**AVAILABLE RECORDS:**
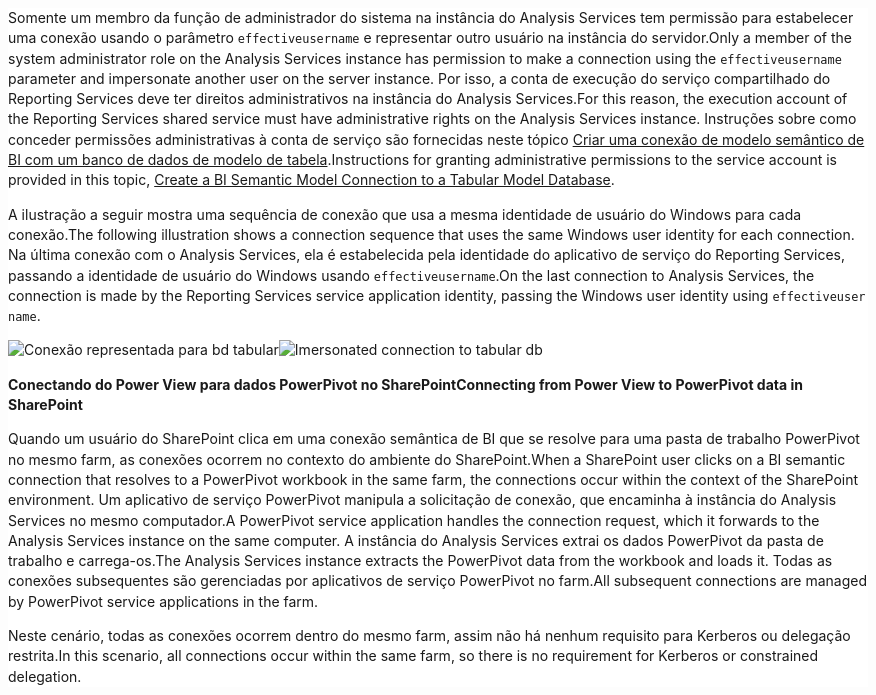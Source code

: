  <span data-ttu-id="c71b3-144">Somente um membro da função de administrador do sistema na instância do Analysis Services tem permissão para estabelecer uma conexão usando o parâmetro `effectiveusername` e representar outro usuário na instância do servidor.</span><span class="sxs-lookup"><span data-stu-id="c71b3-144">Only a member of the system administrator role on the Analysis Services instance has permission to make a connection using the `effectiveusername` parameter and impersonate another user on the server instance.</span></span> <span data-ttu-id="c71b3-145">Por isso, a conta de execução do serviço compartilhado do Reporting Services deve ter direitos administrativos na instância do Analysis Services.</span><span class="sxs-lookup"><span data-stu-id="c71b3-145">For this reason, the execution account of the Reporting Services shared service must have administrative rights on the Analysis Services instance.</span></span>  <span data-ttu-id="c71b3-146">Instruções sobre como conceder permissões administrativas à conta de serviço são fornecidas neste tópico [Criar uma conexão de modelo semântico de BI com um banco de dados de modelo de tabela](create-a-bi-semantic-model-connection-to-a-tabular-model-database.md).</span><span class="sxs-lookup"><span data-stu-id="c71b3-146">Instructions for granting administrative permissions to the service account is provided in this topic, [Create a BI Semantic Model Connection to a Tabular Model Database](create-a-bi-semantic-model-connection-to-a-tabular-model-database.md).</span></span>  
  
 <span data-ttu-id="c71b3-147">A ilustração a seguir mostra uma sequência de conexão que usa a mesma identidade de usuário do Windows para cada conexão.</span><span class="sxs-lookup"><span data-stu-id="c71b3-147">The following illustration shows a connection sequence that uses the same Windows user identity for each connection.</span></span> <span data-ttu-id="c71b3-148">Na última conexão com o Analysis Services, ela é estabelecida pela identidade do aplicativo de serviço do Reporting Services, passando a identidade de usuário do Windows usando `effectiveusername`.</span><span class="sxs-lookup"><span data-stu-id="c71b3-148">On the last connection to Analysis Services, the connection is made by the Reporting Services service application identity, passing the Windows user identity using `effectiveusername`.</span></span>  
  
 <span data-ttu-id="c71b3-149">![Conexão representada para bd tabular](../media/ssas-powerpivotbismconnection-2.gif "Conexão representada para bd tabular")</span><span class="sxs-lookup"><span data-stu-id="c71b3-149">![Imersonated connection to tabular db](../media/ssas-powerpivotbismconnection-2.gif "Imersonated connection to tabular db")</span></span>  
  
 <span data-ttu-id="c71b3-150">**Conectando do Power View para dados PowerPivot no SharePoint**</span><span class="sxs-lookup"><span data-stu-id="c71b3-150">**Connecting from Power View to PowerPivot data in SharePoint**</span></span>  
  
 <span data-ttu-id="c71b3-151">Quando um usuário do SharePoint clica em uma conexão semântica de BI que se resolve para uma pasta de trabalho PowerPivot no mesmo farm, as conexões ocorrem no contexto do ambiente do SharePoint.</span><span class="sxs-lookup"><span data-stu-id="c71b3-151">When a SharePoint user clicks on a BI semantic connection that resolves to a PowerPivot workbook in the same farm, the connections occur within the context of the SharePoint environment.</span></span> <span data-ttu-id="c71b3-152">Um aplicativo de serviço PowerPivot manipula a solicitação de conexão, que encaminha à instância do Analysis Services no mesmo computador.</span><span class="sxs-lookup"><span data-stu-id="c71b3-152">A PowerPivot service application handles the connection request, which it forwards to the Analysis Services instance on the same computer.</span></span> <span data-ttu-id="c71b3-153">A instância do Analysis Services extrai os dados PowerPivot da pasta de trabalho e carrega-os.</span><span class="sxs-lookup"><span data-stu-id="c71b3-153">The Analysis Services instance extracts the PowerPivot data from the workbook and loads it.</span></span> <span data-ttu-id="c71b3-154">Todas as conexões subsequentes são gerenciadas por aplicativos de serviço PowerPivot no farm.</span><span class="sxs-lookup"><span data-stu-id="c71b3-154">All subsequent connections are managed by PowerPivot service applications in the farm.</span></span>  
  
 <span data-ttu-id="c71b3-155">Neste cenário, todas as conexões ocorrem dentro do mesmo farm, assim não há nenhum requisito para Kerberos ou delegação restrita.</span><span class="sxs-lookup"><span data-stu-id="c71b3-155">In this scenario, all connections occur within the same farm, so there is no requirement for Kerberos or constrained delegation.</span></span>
* * *
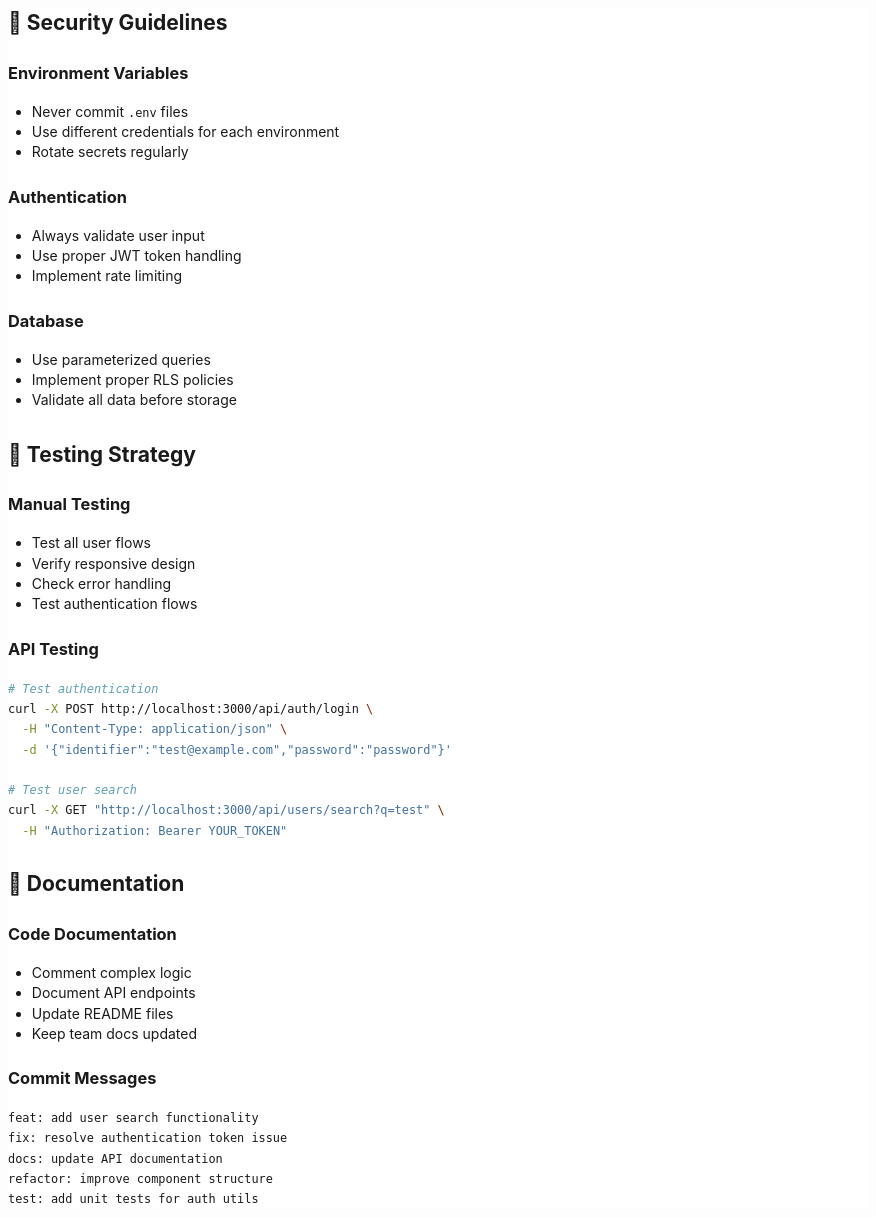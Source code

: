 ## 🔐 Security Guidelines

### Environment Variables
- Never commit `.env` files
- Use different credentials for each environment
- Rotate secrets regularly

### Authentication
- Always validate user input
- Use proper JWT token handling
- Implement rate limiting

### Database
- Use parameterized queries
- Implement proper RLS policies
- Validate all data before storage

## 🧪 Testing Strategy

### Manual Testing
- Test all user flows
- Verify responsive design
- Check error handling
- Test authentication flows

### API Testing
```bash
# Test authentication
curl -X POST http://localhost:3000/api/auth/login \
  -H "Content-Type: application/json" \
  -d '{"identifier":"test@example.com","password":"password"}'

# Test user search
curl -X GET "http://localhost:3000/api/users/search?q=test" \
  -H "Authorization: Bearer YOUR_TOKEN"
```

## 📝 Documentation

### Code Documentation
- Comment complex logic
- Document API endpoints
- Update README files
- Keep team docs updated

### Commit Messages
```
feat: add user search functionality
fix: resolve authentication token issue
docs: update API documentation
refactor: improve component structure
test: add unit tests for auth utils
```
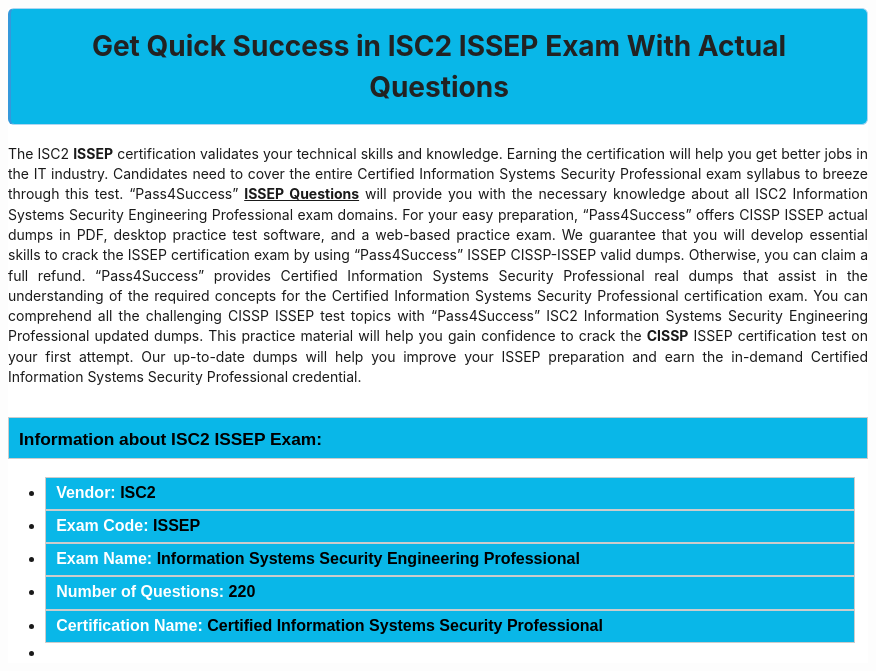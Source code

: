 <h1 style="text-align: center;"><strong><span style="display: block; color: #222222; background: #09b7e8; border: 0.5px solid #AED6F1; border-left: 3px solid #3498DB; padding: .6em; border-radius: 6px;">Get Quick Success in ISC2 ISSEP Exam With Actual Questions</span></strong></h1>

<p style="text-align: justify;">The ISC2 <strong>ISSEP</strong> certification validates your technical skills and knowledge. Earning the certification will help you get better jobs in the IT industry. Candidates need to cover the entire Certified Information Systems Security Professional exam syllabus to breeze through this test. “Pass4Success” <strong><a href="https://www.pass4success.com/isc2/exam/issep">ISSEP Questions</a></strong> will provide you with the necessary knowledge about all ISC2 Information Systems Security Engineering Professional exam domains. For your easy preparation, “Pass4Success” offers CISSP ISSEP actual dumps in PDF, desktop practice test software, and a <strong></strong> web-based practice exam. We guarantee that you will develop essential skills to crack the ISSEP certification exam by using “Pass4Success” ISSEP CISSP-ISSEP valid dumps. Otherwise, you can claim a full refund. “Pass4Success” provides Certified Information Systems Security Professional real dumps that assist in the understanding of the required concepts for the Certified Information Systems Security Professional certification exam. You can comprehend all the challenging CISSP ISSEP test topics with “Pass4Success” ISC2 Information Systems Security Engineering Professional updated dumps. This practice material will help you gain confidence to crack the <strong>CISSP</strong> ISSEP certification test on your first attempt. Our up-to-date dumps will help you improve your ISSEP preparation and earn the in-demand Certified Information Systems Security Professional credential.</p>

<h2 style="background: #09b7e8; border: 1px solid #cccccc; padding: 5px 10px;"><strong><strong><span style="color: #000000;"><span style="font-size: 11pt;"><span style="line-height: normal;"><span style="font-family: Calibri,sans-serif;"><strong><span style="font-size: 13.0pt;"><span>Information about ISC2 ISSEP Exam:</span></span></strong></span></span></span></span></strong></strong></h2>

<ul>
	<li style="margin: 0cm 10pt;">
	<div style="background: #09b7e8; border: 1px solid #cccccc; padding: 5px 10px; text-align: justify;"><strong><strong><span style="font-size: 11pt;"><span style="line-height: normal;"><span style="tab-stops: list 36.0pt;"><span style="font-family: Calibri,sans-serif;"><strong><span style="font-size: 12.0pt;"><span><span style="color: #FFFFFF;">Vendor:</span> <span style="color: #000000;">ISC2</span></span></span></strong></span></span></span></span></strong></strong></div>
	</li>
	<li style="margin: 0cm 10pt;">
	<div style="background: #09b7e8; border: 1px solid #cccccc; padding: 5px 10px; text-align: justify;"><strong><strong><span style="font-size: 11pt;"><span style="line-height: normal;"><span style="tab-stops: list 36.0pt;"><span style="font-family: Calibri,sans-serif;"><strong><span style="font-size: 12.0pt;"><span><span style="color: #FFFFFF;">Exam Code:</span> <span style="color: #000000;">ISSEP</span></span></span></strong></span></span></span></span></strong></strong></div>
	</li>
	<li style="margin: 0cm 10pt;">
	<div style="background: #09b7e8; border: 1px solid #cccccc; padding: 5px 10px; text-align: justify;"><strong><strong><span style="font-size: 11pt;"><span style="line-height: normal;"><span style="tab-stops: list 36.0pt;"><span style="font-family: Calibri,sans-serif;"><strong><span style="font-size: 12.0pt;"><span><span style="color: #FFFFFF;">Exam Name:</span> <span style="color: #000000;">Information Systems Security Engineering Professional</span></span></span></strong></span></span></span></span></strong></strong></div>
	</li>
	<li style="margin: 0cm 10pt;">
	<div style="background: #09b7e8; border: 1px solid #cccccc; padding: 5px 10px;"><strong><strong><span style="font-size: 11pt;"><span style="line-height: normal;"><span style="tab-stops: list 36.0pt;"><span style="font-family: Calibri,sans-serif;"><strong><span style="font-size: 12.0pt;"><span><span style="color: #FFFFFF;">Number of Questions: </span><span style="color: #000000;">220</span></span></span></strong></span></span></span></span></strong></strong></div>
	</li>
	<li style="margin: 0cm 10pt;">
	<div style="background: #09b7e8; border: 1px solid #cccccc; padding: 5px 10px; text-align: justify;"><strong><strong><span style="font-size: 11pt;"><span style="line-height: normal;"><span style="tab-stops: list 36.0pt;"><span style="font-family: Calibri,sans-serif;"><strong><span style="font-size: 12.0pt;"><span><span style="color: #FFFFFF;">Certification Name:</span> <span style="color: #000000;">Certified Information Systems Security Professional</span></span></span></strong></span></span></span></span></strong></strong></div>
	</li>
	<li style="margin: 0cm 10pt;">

**ABOUT THIS EXERCISE:**
Wherever the string "localhost" shows up in the material, copy the line that holds it.

**WRITTEN SOLUTION:**
curl -X POST http://localhost:3000/api/auth/login \
curl -X GET "http://localhost:3000/api/users/search?q=test" \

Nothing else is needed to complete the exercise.